◆ **Try it**:
All lines below are to be transcribed exactly.

━━ Dataset records

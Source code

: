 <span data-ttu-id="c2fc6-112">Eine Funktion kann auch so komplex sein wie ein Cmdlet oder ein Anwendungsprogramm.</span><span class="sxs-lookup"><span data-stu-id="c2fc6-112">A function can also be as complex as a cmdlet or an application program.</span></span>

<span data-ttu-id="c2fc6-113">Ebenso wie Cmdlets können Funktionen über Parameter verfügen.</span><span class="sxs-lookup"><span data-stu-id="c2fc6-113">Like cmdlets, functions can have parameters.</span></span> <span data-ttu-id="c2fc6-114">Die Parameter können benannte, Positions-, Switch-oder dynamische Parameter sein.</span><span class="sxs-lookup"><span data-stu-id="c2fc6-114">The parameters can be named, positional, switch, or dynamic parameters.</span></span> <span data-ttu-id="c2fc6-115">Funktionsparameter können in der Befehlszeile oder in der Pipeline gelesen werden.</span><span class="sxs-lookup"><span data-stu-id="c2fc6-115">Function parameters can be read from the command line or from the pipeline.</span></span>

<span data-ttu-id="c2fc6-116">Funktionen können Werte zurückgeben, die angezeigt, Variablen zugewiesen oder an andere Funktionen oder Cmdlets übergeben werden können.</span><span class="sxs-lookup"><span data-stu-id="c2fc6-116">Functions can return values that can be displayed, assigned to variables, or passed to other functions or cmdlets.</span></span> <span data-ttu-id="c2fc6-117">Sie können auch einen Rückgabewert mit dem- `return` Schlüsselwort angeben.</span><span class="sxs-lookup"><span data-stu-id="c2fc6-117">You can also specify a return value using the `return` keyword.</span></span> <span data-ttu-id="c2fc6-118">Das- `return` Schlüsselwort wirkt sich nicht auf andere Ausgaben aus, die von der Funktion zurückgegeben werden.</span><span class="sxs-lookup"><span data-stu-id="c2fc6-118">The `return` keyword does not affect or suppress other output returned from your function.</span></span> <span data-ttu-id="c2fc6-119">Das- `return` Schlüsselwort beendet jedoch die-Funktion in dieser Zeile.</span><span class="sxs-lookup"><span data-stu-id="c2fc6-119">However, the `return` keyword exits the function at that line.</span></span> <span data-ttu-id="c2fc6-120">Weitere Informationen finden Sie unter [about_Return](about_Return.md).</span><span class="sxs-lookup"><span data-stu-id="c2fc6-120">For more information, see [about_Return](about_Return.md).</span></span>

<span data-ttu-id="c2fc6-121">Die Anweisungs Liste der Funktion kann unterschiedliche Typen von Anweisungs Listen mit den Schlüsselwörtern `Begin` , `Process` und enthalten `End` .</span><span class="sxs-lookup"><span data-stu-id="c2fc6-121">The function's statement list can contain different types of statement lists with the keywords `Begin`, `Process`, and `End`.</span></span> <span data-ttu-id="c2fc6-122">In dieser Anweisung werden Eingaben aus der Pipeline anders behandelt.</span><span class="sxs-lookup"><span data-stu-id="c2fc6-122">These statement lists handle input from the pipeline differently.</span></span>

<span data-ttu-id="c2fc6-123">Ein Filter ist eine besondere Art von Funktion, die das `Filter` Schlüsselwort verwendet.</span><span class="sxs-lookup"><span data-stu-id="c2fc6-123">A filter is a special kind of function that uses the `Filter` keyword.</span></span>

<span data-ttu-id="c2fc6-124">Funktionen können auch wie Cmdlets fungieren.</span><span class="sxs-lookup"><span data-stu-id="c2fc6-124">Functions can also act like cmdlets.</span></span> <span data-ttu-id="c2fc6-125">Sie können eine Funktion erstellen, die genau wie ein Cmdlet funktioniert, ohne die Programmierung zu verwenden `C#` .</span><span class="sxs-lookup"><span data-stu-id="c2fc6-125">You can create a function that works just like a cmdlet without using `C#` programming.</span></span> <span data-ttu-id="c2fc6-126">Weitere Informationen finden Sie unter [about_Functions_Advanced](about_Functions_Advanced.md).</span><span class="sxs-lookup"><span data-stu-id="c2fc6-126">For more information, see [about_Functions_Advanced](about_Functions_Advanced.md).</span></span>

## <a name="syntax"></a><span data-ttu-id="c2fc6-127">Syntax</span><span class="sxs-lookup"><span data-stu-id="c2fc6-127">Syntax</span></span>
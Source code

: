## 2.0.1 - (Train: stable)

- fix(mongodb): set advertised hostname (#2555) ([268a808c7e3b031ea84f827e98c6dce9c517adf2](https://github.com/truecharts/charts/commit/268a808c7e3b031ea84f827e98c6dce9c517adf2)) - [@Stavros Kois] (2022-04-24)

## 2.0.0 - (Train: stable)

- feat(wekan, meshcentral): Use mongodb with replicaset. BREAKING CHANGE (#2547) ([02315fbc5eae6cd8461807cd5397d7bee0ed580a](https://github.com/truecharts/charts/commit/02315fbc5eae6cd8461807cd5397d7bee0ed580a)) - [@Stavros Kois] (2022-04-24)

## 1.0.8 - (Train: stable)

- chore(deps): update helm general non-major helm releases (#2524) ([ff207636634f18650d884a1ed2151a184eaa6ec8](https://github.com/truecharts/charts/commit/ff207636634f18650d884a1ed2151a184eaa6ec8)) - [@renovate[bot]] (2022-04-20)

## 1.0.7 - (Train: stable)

━━━━

◆ **Solution to the problem**:
Source code

: <span data-ttu-id="c2fc6-112">Eine Funktion kann auch so komplex sein wie ein Cmdlet oder ein Anwendungsprogramm.</span><span class="sxs-lookup"><span data-stu-id="c2fc6-112">A function can also be as complex as a cmdlet or an application program.</span></span>

<span data-ttu-id="c2fc6-113">Ebenso wie Cmdlets können Funktionen über Parameter verfügen.</span><span class="sxs-lookup"><span data-stu-id="c2fc6-113">Like cmdlets, functions can have parameters.</span></span> <span data-ttu-id="c2fc6-114">Die Parameter können benannte, Positions-, Switch-oder dynamische Parameter sein.</span><span class="sxs-lookup"><span data-stu-id="c2fc6-114">The parameters can be named, positional, switch, or dynamic parameters.</span></span> <span data-ttu-id="c2fc6-115">Funktionsparameter können in der Befehlszeile oder in der Pipeline gelesen werden.</span><span class="sxs-lookup"><span data-stu-id="c2fc6-115">Function parameters can be read from the command line or from the pipeline.</span></span>

<span data-ttu-id="c2fc6-116">Funktionen können Werte zurückgeben, die angezeigt, Variablen zugewiesen oder an andere Funktionen oder Cmdlets übergeben werden können.</span><span class="sxs-lookup"><span data-stu-id="c2fc6-116">Functions can return values that can be displayed, assigned to variables, or passed to other functions or cmdlets.</span></span> <span data-ttu-id="c2fc6-117">Sie können auch einen Rückgabewert mit dem- `return` Schlüsselwort angeben.</span><span class="sxs-lookup"><span data-stu-id="c2fc6-117">You can also specify a return value using the `return` keyword.</span></span> <span data-ttu-id="c2fc6-118">Das- `return` Schlüsselwort wirkt sich nicht auf andere Ausgaben aus, die von der Funktion zurückgegeben werden.</span><span class="sxs-lookup"><span data-stu-id="c2fc6-118">The `return` keyword does not affect or suppress other output returned from your function.</span></span> <span data-ttu-id="c2fc6-119">Das- `return` Schlüsselwort beendet jedoch die-Funktion in dieser Zeile.</span><span class="sxs-lookup"><span data-stu-id="c2fc6-119">However, the `return` keyword exits the function at that line.</span></span> <span data-ttu-id="c2fc6-120">Weitere Informationen finden Sie unter [about_Return](about_Return.md).</span><span class="sxs-lookup"><span data-stu-id="c2fc6-120">For more information, see [about_Return](about_Return.md).</span></span>

<span data-ttu-id="c2fc6-121">Die Anweisungs Liste der Funktion kann unterschiedliche Typen von Anweisungs Listen mit den Schlüsselwörtern `Begin` , `Process` und enthalten `End` .</span><span class="sxs-lookup"><span data-stu-id="c2fc6-121">The function's statement list can contain different types of statement lists with the keywords `Begin`, `Process`, and `End`.</span></span> <span data-ttu-id="c2fc6-122">In dieser Anweisung werden Eingaben aus der Pipeline anders behandelt.</span><span class="sxs-lookup"><span data-stu-id="c2fc6-122">These statement lists handle input from the pipeline differently.</span></span>

<span data-ttu-id="c2fc6-123">Ein Filter ist eine besondere Art von Funktion, die das `Filter` Schlüsselwort verwendet.</span><span class="sxs-lookup"><span data-stu-id="c2fc6-123">A filter is a special kind of function that uses the `Filter` keyword.</span></span>

<span data-ttu-id="c2fc6-124">Funktionen können auch wie Cmdlets fungieren.</span><span class="sxs-lookup"><span data-stu-id="c2fc6-124">Functions can also act like cmdlets.</span></span> <span data-ttu-id="c2fc6-125">Sie können eine Funktion erstellen, die genau wie ein Cmdlet funktioniert, ohne die Programmierung zu verwenden `C#` .</span><span class="sxs-lookup"><span data-stu-id="c2fc6-125">You can create a function that works just like a cmdlet without using `C#` programming.</span></span> <span data-ttu-id="c2fc6-126">Weitere Informationen finden Sie unter [about_Functions_Advanced](about_Functions_Advanced.md).</span><span class="sxs-lookup"><span data-stu-id="c2fc6-126">For more information, see [about_Functions_Advanced](about_Functions_Advanced.md).</span></span>

## <a name="syntax"></a><span data-ttu-id="c2fc6-127">Syntax</span><span class="sxs-lookup"><span data-stu-id="c2fc6-127">Syntax</span></span>
Source code

:## 2.0.1 - (Train: stable)

- fix(mongodb): set advertised hostname (#2555) ([268a808c7e3b031ea84f827e98c6dce9c517adf2](https://github.com/truecharts/charts/commit/268a808c7e3b031ea84f827e98c6dce9c517adf2)) - [@Stavros Kois] (2022-04-24)

## 2.0.0 - (Train: stable)

- feat(wekan, meshcentral): Use mongodb with replicaset. BREAKING CHANGE (#2547) ([02315fbc5eae6cd8461807cd5397d7bee0ed580a](https://github.com/truecharts/charts/commit/02315fbc5eae6cd8461807cd5397d7bee0ed580a)) - [@Stavros Kois] (2022-04-24)

## 1.0.8 - (Train: stable)

- chore(deps): update helm general non-major helm releases (#2524) ([ff207636634f18650d884a1ed2151a184eaa6ec8](https://github.com/truecharts/charts/commit/ff207636634f18650d884a1ed2151a184eaa6ec8)) - [@renovate[bot]] (2022-04-20)

## 1.0.7 - (Train: stable)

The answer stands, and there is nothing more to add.